Valeri pinballed that shot off two different defenders! I think you should get extra points for that. Like, if you put it off two defenders, it should be worth two goals. Three defenders? Three goals. And if you put it off a defender’s face? Four goals. Think how much fun end-of-game scenarios would be. Blowouts would actually be more fun than close games, because the trailing team would be doing nothing but aiming for people’s faces. FIFA should seriously consider this. Thank you for coming to my TED Talk.
Next goal? 70th minute, when Yimmi Chara scored for the second straight game.
I think the San Jose goalkeeper should get an assist on that. If he doesn’t touch it, the ball rolls out of bounds and Yimmi doesn’t score.
Jeez... are we still not done? What are we up to now... 5th goal? This time it’s Julio Cascante.
Was it just last week I was writing about how Dario Zuparic, Bill Tuiloma, and Larrys Mabiala were all good in the air? Welp, turns out Cascante can score with his head, too.
And it seems very deserving that Julio got a goal in this game, because he was coming forward a lot. I read somewhere that San Jose’s man-marking system always leaves one center back unaccounted for, so bringing that guy forward in the attack can be effective. Turns out, that’s true.

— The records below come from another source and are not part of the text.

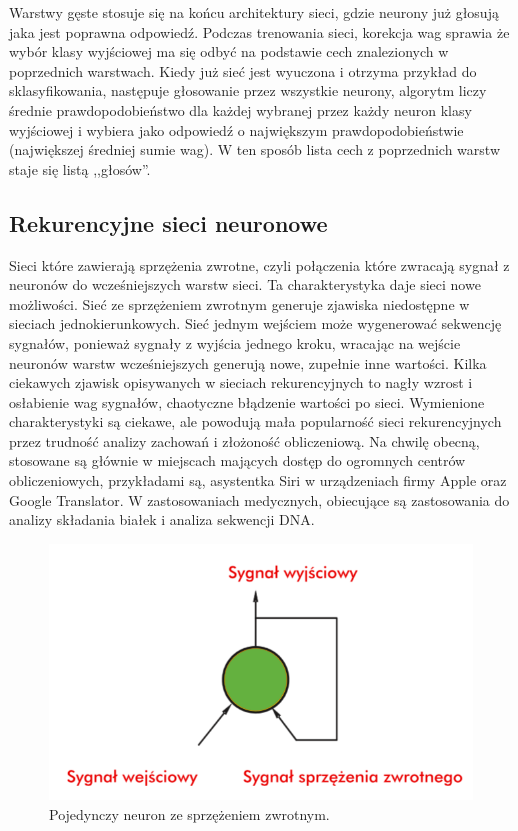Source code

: \documentclass[12pt,a4paper,twoside,titlepage,openright]{book}
\begin{document}
Warstwy gęste stosuje się na końcu architektury sieci, gdzie neurony już głosują jaka jest poprawna odpowiedź. Podczas trenowania sieci, korekcja wag sprawia że wybór klasy wyjściowej ma się odbyć na podstawie cech znalezionych w poprzednich warstwach. Kiedy już sieć jest wyuczona i otrzyma przykład do sklasyfikowania, następuje głosowanie przez wszystkie neurony, algorytm liczy średnie prawdopodobieństwo dla każdej wybranej przez każdy neuron klasy wyjściowej i wybiera jako odpowiedź o największym prawdopodobieństwie (największej średniej sumie wag). W ten sposób lista cech z poprzednich warstw staje się listą ,,głosów''.

\subsection{Rekurencyjne sieci neuronowe}
Sieci które zawierają sprzężenia zwrotne, czyli połączenia które zwracają sygnał z neuronów do wcześniejszych warstw sieci. Ta charakterystyka daje sieci nowe możliwości. Sieć ze sprzężeniem zwrotnym generuje zjawiska niedostępne w sieciach jednokierunkowych. Sieć jednym wejściem może wygenerować sekwencję sygnałów, ponieważ sygnały z wyjścia jednego kroku, wracając na wejście neuronów warstw wcześniejszych generują nowe, zupełnie inne wartości. Kilka ciekawych zjawisk opisywanych w sieciach rekurencyjnych to nagły wzrost i osłabienie wag sygnałów, chaotyczne błądzenie wartości po sieci. Wymienione charakterystyki są ciekawe, ale powodują mała popularność sieci rekurencyjnych przez trudność analizy zachowań i złożoność obliczeniową. Na chwilę obecną, stosowane są głównie w miejscach mających dostęp do ogromnych centrów obliczeniowych, przykładami są, asystentka Siri w urządzeniach firmy Apple oraz Google Translator. W zastosowaniach medycznych, obiecujące są zastosowania do analizy składania białek i analiza sekwencji DNA.

\begin{figure}[ht]
	\centering
			\includegraphics[resolution=100, scale=0.5]{recurrentNeuralNetwork.png}
		\caption{Pojedynczy neuron ze sprzężeniem zwrotnym.}
\end{figure}
\end{document}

87th minute and up 5-1, you’d think Gio would call off the dogs, right? Wrong. Watch how our high press leads to a turnover, then a sixth and final goal.
That’s an ugly finish from Jaroslaw Niezgoda, but his backheel pass to Chara beforehand was lovely.

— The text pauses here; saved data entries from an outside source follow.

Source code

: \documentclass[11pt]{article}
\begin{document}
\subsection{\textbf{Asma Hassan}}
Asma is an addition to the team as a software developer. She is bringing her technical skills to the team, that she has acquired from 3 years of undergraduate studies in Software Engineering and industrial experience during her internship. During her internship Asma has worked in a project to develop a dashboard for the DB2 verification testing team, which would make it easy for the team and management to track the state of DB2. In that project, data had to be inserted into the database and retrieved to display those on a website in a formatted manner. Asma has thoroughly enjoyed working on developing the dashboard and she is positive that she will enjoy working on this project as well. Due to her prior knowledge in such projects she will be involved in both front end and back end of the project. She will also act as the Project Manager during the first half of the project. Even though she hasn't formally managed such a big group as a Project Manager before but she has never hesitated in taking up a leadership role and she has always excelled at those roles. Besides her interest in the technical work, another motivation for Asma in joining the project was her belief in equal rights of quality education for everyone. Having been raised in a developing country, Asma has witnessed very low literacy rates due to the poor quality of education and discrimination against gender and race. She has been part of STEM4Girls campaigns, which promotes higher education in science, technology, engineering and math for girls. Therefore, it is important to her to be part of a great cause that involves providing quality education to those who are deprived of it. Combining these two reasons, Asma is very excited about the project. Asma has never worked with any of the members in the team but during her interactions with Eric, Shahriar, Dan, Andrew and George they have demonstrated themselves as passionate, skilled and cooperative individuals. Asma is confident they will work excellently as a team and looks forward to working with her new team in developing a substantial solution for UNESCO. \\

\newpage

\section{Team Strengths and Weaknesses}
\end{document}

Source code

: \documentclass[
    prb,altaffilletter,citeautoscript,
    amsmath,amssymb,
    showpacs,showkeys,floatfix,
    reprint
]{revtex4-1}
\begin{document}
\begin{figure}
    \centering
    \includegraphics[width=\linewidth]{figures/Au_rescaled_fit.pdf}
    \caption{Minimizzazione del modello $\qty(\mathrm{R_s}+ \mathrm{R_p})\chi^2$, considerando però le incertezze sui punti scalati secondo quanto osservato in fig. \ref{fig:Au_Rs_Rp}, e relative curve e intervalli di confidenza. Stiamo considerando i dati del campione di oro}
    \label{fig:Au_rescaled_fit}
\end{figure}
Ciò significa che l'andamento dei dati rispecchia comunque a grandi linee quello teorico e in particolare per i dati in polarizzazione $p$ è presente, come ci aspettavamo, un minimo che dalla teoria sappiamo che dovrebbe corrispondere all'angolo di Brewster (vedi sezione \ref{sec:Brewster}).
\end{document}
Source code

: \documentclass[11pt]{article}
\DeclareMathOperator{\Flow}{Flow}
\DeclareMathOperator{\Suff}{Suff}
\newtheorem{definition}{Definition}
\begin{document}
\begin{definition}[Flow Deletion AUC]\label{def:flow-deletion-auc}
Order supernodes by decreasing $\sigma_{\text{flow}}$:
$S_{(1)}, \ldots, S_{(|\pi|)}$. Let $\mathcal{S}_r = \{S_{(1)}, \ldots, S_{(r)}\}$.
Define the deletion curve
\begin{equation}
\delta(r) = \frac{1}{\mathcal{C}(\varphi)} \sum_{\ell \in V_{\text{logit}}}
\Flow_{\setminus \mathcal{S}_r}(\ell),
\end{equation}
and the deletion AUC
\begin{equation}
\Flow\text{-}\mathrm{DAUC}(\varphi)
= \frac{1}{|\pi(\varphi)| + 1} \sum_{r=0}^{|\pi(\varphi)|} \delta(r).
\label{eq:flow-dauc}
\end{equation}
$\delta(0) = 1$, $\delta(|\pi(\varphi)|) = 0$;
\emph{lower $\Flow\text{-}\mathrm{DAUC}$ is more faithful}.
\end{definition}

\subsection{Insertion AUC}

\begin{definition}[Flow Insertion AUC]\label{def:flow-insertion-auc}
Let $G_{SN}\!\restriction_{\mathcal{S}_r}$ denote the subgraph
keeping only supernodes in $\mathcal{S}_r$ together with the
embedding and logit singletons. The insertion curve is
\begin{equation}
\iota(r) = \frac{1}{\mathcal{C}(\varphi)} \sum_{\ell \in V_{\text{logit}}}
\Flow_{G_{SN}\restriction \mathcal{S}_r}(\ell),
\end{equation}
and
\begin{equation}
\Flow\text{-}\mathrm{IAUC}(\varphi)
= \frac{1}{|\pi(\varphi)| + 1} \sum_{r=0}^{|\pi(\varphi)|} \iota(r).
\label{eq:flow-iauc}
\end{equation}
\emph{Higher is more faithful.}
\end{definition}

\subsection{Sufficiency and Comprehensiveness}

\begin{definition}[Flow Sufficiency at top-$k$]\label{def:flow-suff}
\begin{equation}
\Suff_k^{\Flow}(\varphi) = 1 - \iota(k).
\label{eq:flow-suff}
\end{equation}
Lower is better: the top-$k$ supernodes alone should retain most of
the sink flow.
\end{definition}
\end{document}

And that’s it! We did it! Seven goals, all in one degree! I need a cigarette.
6) Some random thoughts from the second San Jose game.
- Do you think 2020 will be remembered as the Year of the Global Pandemic, or as the Year Diego Valeri Kept Getting Kicked In the Face? It happened against Orlando in the MLS is Back Tournament and it happened again versus San Jose, this time by that whiny little shit Florian Jungwirth. That guy’s a real tool, isn’t he? He’s quickly rising up the list of my least favorite players.
- In the 79th minute the commentators mentioned Marco Farfan and I realized I’d completely forgotten he was on the field. Is it a good thing or a bad thing if you can go almost an entire game totally unaware of your right back?
- Serious question now: are we absolutely sure Niezgoda and Mora are the best strikers on our team? Yes, they’re both very good, and they’ve definitely got more pedigree than Jebo, but are they actually better? Jebo just keeps scoring. At some point, we have to admit he’s our best guy. Convince me otherwise down in comments.
- Speaking of scoring, the Timbers have scored 25 goals so far this season, which is tied for 2nd most in the league, one behind Seattle’s 26. Alas, Seattle’s defense is much, much better than ours, which is why their goal differential is +16, while ours is +1. I heard about a coach back in the day (I can’t think of his name) whose soccer ethos was, “I’d rather lose a game 5-4 than win it 1-0.” I can never decide if I agree with that sentiment, but the 2020 Timbers seem intent on letting me live the experience. We score a lot and we concede a lot. What do you think of it? Great fun or utterly maddening?